→ The task:
Number of lines with the string "root" in the entries below: report it, and nothing besides.

→ Records for this task:
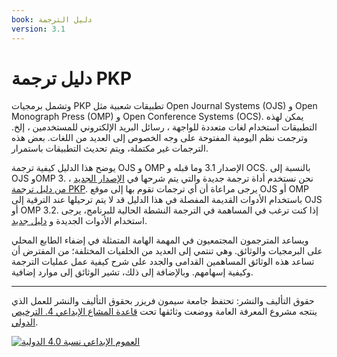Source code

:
 ```yaml
---
book: دليل الترجمة
version: 3.1
---
```


# دليل ترجمة PKP

وتشمل برمجيات PKP تطبيقات شعبية مثل Open Journal Systems (OJS) و Open Monograph Press (OMP) و Open Conference Systems (OCS). يمكن لهذه التطبيقات استخدام لغات متعددة للواجهة ، رسائل البريد الإلكتروني للمستخدمين ، إلخ. وترجمت نظم اليومية المفتوحة على وجه الخصوص إلى العديد من اللغات. بعض هذه الترجمات غير مكتملة، ويتم تحديث التطبيقات باستمرار.

يوضح هذا الدليل كيفية ترجمة OJS و OMP الإصدار 3.1 وما قبله و OCS. بالنسبة إلى OJS وOMP 3. ، نحن نستخدم أداة ترجمة جديدة والتي يتم شرحها في [الإصدار الجديد من دليل ترجمة PKP](https://docs.pkp.sfu.ca/translating-guide/en/). يرجى مراعاة أن أي ترجمات تقوم بها إلى موقع OJS أو OMP باستخدام الأدوات القديمة المفصلة في هذا الدليل قد لا يتم ترحيلها عند الترقية إلى OJS أو OMP 3.2. إذا كنت ترغب في المساهمة في الترجمة النشطة الحالية للبرنامج، يرجى استخدام الأدوات الجديدة و [دليل جديد](https://docs.pkp.sfu.ca/translating-guide/en/).

ويساعد المترجمون المجتمعيون في المهمة الهامة المتمثلة في إضفاء الطابع المحلي على البرمجيات والوثائق. وهي تنتمي إلى العديد من الخلفيات المختلفة؛ من المفترض أن تساعد هذه الوثائق المساهمين القدامى والجدد على شرح كيفية عمل عمليات الترجمة وكيفية إسهامهم. وبالإضافة إلى ذلك، تشير الوثائق إلى موارد إضافية.

----
حقوق التأليف والنشر: تحتفظ جامعة سيمون فريزر بحقوق التأليف والنشر للعمل الذي ينتجه مشروع المعرفة العامة ووضعت وثائقها تحت [قاعدة المشاع الإبداعي 4. الترخيص الدولي](https://creativecommons.org/licenses/by/4.0/).

[![](https://licensebuttons.net/l/by/4.0/88x31.png "العموم الإبداعي نسبة 4.0 الدولية")](https://creativecommons.org/licenses/by/4.0/)
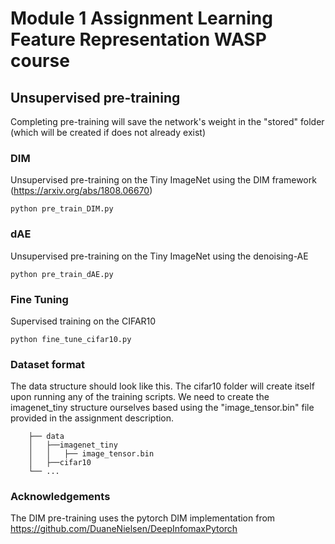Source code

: # Module 1 Assignment Learning Feature Representation WASP course 

## Unsupervised pre-training
Completing pre-training will save the network's weight in the "stored" folder (which will be created if does not already exist)

### DIM
Unsupervised pre-training on the Tiny ImageNet using the DIM framework (https://arxiv.org/abs/1808.06670)

```python pre_train_DIM.py```

### dAE
Unsupervised pre-training on the Tiny ImageNet using the denoising-AE

```python pre_train_dAE.py```



### Fine Tuning
Supervised training on the CIFAR10 

```python fine_tune_cifar10.py```

### Dataset format

The data structure should look like this. The cifar10 folder will create itself upon running any of the training scripts. We need to create the imagenet_tiny structure ourselves based using the "image_tensor.bin" file provided in the assignment description.

        ├── data
        │   ├──imagenet_tiny
        │   │   ├── image_tensor.bin        
        │   ├──cifar10
        └── ...
        
### Acknowledgements
The DIM pre-training uses the pytorch DIM implementation from https://github.com/DuaneNielsen/DeepInfomaxPytorch
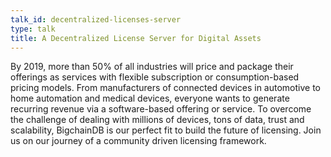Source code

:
 ```yaml
---
talk_id: decentralized-licenses-server
type: talk
title: A Decentralized License Server for Digital Assets
---
```


By 2019, more than 50% of all industries will price and package their offerings as services with flexible subscription or consumption-based pricing models. From manufacturers of connected devices in automotive to home automation and medical devices, everyone wants to generate recurring revenue via a software-based offering or service. To overcome the challenge of dealing with millions of devices, tons of data, trust and scalability, BigchainDB is our perfect fit to build the future of licensing. Join us on our journey of a community driven licensing framework.
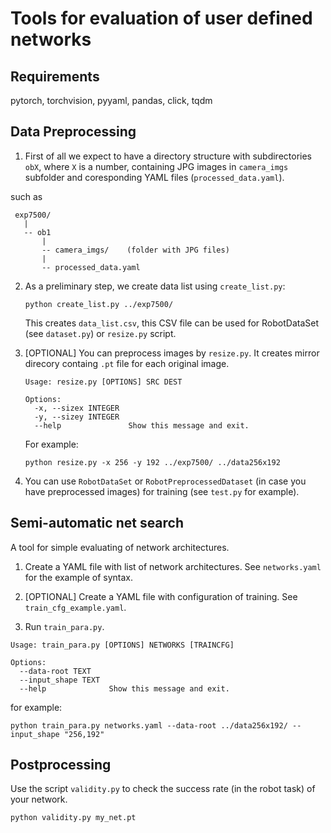 # Tools for evaluation of user defined networks

## Requirements 

pytorch, torchvision, pyyaml, pandas, click, tqdm

## Data Preprocessing

1. First of all we expect to have a directory structure with subdirectories `obX`, where
 `X` is a number, containing JPG images in `camera_imgs` subfolder and coresponding YAML files (`processed_data.yaml`).
 
 such as
```
 exp7500/
   |
   -- ob1
       |
       -- camera_imgs/    (folder with JPG files)
       |
       -- processed_data.yaml
```


2. As a preliminary step, we create data list using `create_list.py`:   
   ```
   python create_list.py ../exp7500/
   ```
   This creates `data_list.csv`, this CSV file can be used for RobotDataSet (see `dataset.py`) or `resize.py` script.  
   
3. [OPTIONAL] You can preprocess images by `resize.py`. It creates mirror direcory containg `.pt` file
   for each original image. 
   ```
   Usage: resize.py [OPTIONS] SRC DEST

   Options:
     -x, --sizex INTEGER
     -y, --sizey INTEGER
     --help               Show this message and exit.

   ```
   For example:
   ```
   python resize.py -x 256 -y 192 ../exp7500/ ../data256x192
   ```
   
4. You can use `RobotDataSet` or `RobotPreprocessedDataset` (in case you have preprocessed images) for training (see `test.py` for example).



## Semi-automatic net search

A tool for simple evaluating of network architectures.

1. Create a YAML file with list of network architectures. See `networks.yaml` for the example of syntax. 

2. [OPTIONAL] Create a YAML file with configuration of training. See `train_cfg_example.yaml`. 

3. Run `train_para.py`.
```
Usage: train_para.py [OPTIONS] NETWORKS [TRAINCFG]

Options:
  --data-root TEXT
  --input_shape TEXT
  --help              Show this message and exit.
```
for example:
```
python train_para.py networks.yaml --data-root ../data256x192/ --input_shape "256,192"
```

## Postprocessing

Use the script `validity.py` to check the success rate (in the robot task) of your network.
```
python validity.py my_net.pt
```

→ Answer box:
2